:: Records for this exercise ::
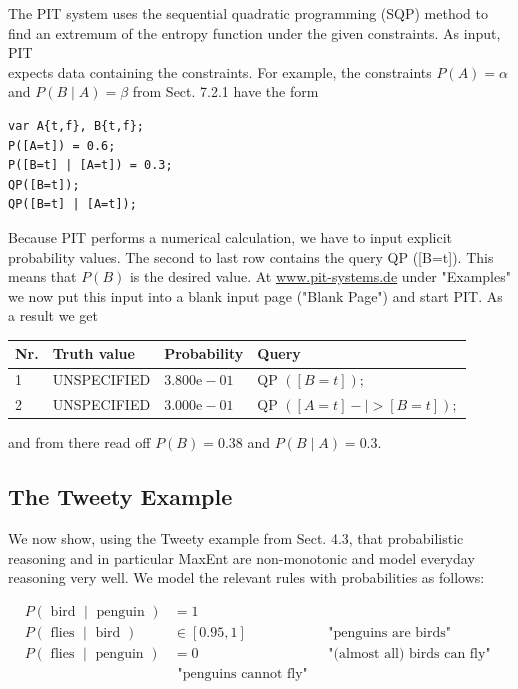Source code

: \documentclass[10pt]{book}
\begin{document}
The PIT system uses the sequential quadratic programming (SQP) method to find an extremum of the entropy function under the given constraints. As input, PIT\\
expects data containing the constraints. For example, the constraints $P(A)=\alpha$ and $P(B \mid A)=\beta$ from Sect. 7.2.1 have the form


\begin{verbatim}
var A{t,f}, B{t,f};
P([A=t]) = 0.6;
P([B=t] | [A=t]) = 0.3;
QP([B=t]);
QP([B=t] | [A=t]);
\end{verbatim}

Because PIT performs a numerical calculation, we have to input explicit probability values. The second to last row contains the query QP ([B=t]). This means that $P(B)$ is the desired value. At \href{http://www.pit-systems.de}{www.pit-systems.de} under "Examples" we now put this input into a blank input page ("Blank Page") and start PIT. As a result we get

\begin{center}
\begin{tabular}{llll}
\hline
Nr. & Truth value & Probability & Query \\
\hline
1 & UNSPECIFIED & $3.800 \mathrm{e}-01$ & QP $([B=t]) ;$ \\
\hline
2 & UNSPECIFIED & $3.000 \mathrm{e}-01$ & QP $([A=t]-\mid>[B=t]) ;$ \\
\hline
\end{tabular}
\end{center}

and from there read off $P(B)=0.38$ and $P(B \mid A)=0.3$.

\subsection{The Tweety Example}
We now show, using the Tweety example from Sect. 4.3, that probabilistic reasoning and in particular MaxEnt are non-monotonic and model everyday reasoning very well. We model the relevant rules with probabilities as follows:

$$
\begin{array}{lll}
P(\text { bird } \mid \text { penguin }) & =1 & \\
P(\text { flies } \mid \text { bird }) & \in[0.95,1] & \text { "penguins are birds" } \\
P(\text { flies } \mid \text { penguin }) & =0 & \text { "(almost all) birds can fly" } \\
& \text { "penguins cannot fly" }
\end{array}
$$
\end{document}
:::
Assignment:
A faithful reproduction of every entry, with no pictures, is the expected answer.

Task output:
Source code

: \documentclass[10pt]{book}
\begin{document}
The PIT system uses the sequential quadratic programming (SQP) method to find an extremum of the entropy function under the given constraints. As input, PIT\\
expects data containing the constraints. For example, the constraints $P(A)=\alpha$ and $P(B \mid A)=\beta$ from Sect. 7.2.1 have the form


\begin{verbatim}
var A{t,f}, B{t,f};
P([A=t]) = 0.6;
P([B=t] | [A=t]) = 0.3;
QP([B=t]);
QP([B=t] | [A=t]);
\end{verbatim}

Because PIT performs a numerical calculation, we have to input explicit probability values. The second to last row contains the query QP ([B=t]). This means that $P(B)$ is the desired value. At \href{http://www.pit-systems.de}{www.pit-systems.de} under "Examples" we now put this input into a blank input page ("Blank Page") and start PIT. As a result we get

\begin{center}
\begin{tabular}{llll}
\hline
Nr. & Truth value & Probability & Query \\
\hline
1 & UNSPECIFIED & $3.800 \mathrm{e}-01$ & QP $([B=t]) ;$ \\
\hline
2 & UNSPECIFIED & $3.000 \mathrm{e}-01$ & QP $([A=t]-\mid>[B=t]) ;$ \\
\hline
\end{tabular}
\end{center}

and from there read off $P(B)=0.38$ and $P(B \mid A)=0.3$.

\subsection{The Tweety Example}
We now show, using the Tweety example from Sect. 4.3, that probabilistic reasoning and in particular MaxEnt are non-monotonic and model everyday reasoning very well. We model the relevant rules with probabilities as follows:

$$
\begin{array}{lll}
P(\text { bird } \mid \text { penguin }) & =1 & \\
P(\text { flies } \mid \text { bird }) & \in[0.95,1] & \text { "penguins are birds" } \\
P(\text { flies } \mid \text { penguin }) & =0 & \text { "(almost all) birds can fly" } \\
& \text { "penguins cannot fly" }
\end{array}
$$
\end{document}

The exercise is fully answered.